Nitsan Chorev
Office Hours: Tuesdays 3pm - 4pm
Biography
Nitsan Chorev is the Harmon Family Professor of Sociology and International and Public Affairs. Among other positions, she was a fellow at the Center for Advanced Study in the Behavioral Sciences at Stanford University, at the European University Institute, at the Institute for Advanced Study in Princeton, at the Woodrow Wilson International Center for Scholars, and at the UCLA International Institute. She specializes in global political economy, global health and foreign aid. She is on the Editorial Boards of Politics $ Society, and Theory & Social Inquiry.

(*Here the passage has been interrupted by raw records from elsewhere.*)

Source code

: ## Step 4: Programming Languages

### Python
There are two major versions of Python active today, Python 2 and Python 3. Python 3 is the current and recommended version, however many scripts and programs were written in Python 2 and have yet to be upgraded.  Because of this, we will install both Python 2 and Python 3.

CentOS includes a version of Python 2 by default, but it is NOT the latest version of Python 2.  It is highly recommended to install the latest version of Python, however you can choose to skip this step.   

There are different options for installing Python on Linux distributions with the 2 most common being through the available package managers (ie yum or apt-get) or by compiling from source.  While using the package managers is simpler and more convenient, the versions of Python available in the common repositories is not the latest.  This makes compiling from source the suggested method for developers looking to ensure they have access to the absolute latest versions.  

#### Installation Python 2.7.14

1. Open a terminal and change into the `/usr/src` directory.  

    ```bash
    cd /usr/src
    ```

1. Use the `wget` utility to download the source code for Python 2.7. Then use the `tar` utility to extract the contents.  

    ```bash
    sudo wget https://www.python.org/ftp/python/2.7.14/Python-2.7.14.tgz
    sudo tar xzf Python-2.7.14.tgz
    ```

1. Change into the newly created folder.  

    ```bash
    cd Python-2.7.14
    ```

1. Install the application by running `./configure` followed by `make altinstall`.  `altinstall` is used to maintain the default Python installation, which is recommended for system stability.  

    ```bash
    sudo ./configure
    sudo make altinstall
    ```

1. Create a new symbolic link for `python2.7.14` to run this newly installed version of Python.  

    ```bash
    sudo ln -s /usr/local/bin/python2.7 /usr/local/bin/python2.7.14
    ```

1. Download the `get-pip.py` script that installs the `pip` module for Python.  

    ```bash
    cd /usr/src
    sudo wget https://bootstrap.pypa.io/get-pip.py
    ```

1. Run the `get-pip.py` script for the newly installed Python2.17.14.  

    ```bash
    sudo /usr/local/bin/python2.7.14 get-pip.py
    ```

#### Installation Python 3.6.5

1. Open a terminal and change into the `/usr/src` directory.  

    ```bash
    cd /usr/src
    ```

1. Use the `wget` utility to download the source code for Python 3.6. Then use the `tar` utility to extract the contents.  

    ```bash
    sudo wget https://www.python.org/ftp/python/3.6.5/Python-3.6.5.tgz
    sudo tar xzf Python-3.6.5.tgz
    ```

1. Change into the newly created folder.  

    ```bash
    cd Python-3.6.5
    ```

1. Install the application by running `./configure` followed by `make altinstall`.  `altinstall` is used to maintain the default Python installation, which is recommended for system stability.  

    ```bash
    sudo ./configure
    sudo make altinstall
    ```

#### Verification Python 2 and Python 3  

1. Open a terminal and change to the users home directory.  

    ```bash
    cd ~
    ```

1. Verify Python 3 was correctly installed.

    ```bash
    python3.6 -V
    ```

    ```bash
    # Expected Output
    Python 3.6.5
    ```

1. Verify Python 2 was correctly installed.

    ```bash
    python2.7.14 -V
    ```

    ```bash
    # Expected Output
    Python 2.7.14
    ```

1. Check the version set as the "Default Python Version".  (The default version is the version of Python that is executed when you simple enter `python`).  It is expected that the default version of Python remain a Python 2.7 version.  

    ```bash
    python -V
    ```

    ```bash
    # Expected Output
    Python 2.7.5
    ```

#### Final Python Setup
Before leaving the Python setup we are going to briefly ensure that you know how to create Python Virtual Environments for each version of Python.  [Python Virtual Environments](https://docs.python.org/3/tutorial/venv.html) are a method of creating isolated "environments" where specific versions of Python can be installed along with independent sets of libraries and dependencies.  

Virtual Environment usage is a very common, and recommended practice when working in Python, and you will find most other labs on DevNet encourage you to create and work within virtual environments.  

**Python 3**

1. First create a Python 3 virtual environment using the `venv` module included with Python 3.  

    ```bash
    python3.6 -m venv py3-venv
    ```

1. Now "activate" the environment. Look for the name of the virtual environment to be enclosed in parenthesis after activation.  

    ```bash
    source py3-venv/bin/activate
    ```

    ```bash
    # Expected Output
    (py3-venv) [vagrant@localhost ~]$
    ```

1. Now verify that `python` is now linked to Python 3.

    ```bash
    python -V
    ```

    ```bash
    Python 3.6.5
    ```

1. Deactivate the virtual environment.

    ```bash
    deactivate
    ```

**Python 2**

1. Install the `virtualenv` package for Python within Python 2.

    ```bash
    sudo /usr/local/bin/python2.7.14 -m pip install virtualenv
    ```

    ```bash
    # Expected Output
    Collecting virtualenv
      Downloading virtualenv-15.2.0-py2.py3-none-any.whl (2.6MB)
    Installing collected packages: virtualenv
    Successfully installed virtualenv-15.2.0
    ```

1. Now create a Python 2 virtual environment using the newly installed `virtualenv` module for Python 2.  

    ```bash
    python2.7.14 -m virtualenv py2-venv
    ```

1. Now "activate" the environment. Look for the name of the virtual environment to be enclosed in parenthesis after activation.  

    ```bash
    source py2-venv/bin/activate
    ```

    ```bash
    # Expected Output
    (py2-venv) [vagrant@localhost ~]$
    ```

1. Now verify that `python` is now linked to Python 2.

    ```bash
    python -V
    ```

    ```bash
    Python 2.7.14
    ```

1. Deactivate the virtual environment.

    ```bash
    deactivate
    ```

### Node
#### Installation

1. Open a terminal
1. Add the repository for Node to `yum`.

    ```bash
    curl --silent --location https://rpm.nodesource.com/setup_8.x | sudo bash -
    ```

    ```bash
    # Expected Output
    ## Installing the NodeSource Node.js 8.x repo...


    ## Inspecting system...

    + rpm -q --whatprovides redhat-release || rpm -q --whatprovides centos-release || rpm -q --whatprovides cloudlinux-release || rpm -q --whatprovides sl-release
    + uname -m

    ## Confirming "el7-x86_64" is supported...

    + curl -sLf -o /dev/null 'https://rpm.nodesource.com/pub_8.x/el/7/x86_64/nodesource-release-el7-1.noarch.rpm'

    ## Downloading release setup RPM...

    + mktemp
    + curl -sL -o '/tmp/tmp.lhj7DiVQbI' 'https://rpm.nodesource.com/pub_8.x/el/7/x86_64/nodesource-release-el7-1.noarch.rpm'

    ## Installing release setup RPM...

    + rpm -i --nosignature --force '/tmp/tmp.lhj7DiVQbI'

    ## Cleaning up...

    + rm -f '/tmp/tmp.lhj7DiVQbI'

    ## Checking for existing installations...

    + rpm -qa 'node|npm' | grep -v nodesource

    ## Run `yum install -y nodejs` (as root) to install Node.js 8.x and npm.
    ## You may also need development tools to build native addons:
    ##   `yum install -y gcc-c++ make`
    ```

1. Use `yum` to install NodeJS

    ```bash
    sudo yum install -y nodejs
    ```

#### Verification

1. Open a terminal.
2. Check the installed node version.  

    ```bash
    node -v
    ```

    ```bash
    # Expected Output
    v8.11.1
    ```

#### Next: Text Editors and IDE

In addition to numerous articles and other publications, she is the author of three books. "Give and Take: Developmental Foreign Aid and the Pharmaceutical Industry in East Africa" (Princeton University Press, 2020), "The World Health Organization between North and South" (Cornell University Press, 2012), and "Remaking U.S. Trade Policy: From Protectionism to Globalization" (Cornell University Press, 2007). She is currently working on a book project on the relations between the high-tech industry and the military in Israel.

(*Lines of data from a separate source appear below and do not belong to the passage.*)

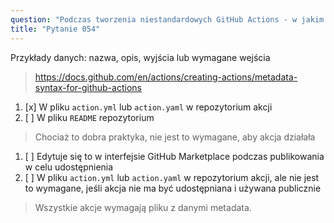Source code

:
 ```yaml
---
question: "Podczas tworzenia niestandardowych GitHub Actions - w jakim pliku muszą być zdefiniowane wszystkie dane `metadata` akcji?"
title: "Pytanie 054"
---
```


Przykłady danych: nazwa, opis, wyjścia lub wymagane wejścia  
> https://docs.github.com/en/actions/creating-actions/metadata-syntax-for-github-actions  
1. [x] W pliku `action.yml` lub `action.yaml` w repozytorium akcji  
1. [ ] W pliku `README` repozytorium  
> Chociaż to dobra praktyka, nie jest to wymagane, aby akcja działała  
1. [ ] Edytuje się to w interfejsie GitHub Marketplace podczas publikowania w celu udostępnienia  
1. [ ] W pliku `action.yml` lub `action.yaml` w repozytorium akcji, ale nie jest to wymagane, jeśli akcja nie ma być udostępniana i używana publicznie  
> Wszystkie akcje wymagają pliku z danymi metadata.  

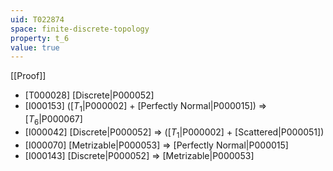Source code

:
 ```yaml
---
uid: T022874
space: finite-discrete-topology
property: t_6
value: true
---
```

[[Proof]]

* [T000028] [Discrete|P000052]
* [I000153] ([$T_1$|P000002] + [Perfectly Normal|P000015]) => [$T_6$|P000067]
* [I000042] [Discrete|P000052] => ([$T_1$|P000002] + [Scattered|P000051])
* [I000070] [Metrizable|P000053] => [Perfectly Normal|P000015]
* [I000143] [Discrete|P000052] => [Metrizable|P000053]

Her most recent book, Give and Take: Developmental Foreign Aid and the Pharmaceutical Industry in East Africa (Princeton University Press, 2020), considers the impact of foreign aid, why it is considered so inefficient, and under what conditions it could be effective. Against the backdrop of Africa’s colonial legacies and pursuit of economic growth, the battle against AIDS and malaria, and bitter negotiations over affordable drugs, the book offers an important corrective to popular views on foreign aid and development. Based on a detailed history of local drug manufacturing in Kenya, Tanzania, and Uganda, the book makes a clear case for the potential effectiveness of what I call “developmental foreign aid.” The book won the ASA Economic Sociology Section Zelizer Book Award and received honorable mention for ASA Global & Transnational Sociology Section Book Award.

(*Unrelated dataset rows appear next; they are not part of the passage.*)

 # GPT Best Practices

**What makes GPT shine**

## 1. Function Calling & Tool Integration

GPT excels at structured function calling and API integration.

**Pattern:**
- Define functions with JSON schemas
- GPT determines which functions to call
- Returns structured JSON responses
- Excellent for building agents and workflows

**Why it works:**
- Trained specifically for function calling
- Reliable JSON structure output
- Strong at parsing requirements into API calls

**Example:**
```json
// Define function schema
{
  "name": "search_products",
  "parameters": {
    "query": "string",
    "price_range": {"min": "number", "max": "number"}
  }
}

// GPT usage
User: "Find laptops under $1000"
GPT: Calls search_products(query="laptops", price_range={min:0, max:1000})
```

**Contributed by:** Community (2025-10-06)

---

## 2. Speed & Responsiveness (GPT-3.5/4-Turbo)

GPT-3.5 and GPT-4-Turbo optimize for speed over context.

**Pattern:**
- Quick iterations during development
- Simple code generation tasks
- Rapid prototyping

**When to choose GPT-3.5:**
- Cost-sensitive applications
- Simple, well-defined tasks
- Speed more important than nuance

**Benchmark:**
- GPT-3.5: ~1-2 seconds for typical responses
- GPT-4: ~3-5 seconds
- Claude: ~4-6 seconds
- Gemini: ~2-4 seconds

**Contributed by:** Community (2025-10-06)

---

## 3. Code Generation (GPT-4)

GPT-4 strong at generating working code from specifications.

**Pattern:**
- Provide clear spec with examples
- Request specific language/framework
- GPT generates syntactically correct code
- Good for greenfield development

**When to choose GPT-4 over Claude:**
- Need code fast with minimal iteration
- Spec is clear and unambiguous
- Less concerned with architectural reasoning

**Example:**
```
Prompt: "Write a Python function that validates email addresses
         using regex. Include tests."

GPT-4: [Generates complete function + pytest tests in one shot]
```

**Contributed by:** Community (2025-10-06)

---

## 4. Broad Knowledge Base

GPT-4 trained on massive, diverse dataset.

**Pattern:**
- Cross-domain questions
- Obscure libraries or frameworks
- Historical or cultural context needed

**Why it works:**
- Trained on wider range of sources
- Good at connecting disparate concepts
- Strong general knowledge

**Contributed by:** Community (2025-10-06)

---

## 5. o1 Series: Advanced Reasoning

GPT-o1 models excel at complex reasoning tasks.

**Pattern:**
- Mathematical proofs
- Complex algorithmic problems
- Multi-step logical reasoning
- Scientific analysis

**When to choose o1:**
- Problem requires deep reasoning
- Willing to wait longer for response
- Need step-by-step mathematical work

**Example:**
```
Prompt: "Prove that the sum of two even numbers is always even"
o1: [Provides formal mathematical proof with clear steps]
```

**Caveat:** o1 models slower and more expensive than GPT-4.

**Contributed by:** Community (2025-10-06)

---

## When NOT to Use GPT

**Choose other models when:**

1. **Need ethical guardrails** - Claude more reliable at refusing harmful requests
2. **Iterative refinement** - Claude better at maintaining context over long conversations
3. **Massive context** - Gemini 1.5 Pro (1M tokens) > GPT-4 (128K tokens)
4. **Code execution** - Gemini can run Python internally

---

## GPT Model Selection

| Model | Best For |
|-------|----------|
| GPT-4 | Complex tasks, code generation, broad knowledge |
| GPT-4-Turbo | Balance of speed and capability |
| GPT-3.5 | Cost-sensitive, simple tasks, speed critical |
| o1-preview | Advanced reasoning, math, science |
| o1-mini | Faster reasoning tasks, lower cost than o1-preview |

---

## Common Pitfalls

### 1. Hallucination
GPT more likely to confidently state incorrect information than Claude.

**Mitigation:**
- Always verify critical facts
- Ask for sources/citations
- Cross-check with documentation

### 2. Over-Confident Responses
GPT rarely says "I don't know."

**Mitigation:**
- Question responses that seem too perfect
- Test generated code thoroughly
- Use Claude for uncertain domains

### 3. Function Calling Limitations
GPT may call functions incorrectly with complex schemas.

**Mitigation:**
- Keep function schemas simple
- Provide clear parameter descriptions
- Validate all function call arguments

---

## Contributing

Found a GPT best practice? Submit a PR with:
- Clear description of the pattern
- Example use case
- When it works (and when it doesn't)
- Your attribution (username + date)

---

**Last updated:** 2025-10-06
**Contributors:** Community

A second book, The World Health Organization between North and South (Cornell University Press, 2012), develops a theory of international bureaucracies and their role in international negotiations based on a study of the transformation of international health policies since the 1970s. How was the WHO bureaucracy able to transcend political turbulence and avoid having its agenda co-opted either by the small minority of wealthy nations or by the voting majority of poor nations? The book shows that WHO bureaucrats employ reframing strategies that enable the bureaucracy not only to achieve consensus among member-states but a consensus that fits the bureaucracy's own principles and interests. The book focuses on two particularly contentious moments. The first occurred in the 1970s-1980s, when developing countries called for a more equal international economic order. The second, which started in the late 1990s, involved WHO's efforts to adjust to neoliberal policies in the United States and other wealthy countries.
Her first book, Remaking U.S. Trade Policy: From Protectionism to Globalization (Cornell University Press, 2007), looks at the globalization as a political, rather than a merely economic, project and investigates what political conditions made globalization possible. The book offers a political history of trade liberalization in the United States and at the GATT (later, the World Trade Organization) from the 1930s to the 2000s by tracing the political struggles and institutional transformations that allowed supporters of liberal trade to successfully win free-trade policies against what was initially an influential protectionist opposition. The book won the ASA Political Economy of the World-Systems book award.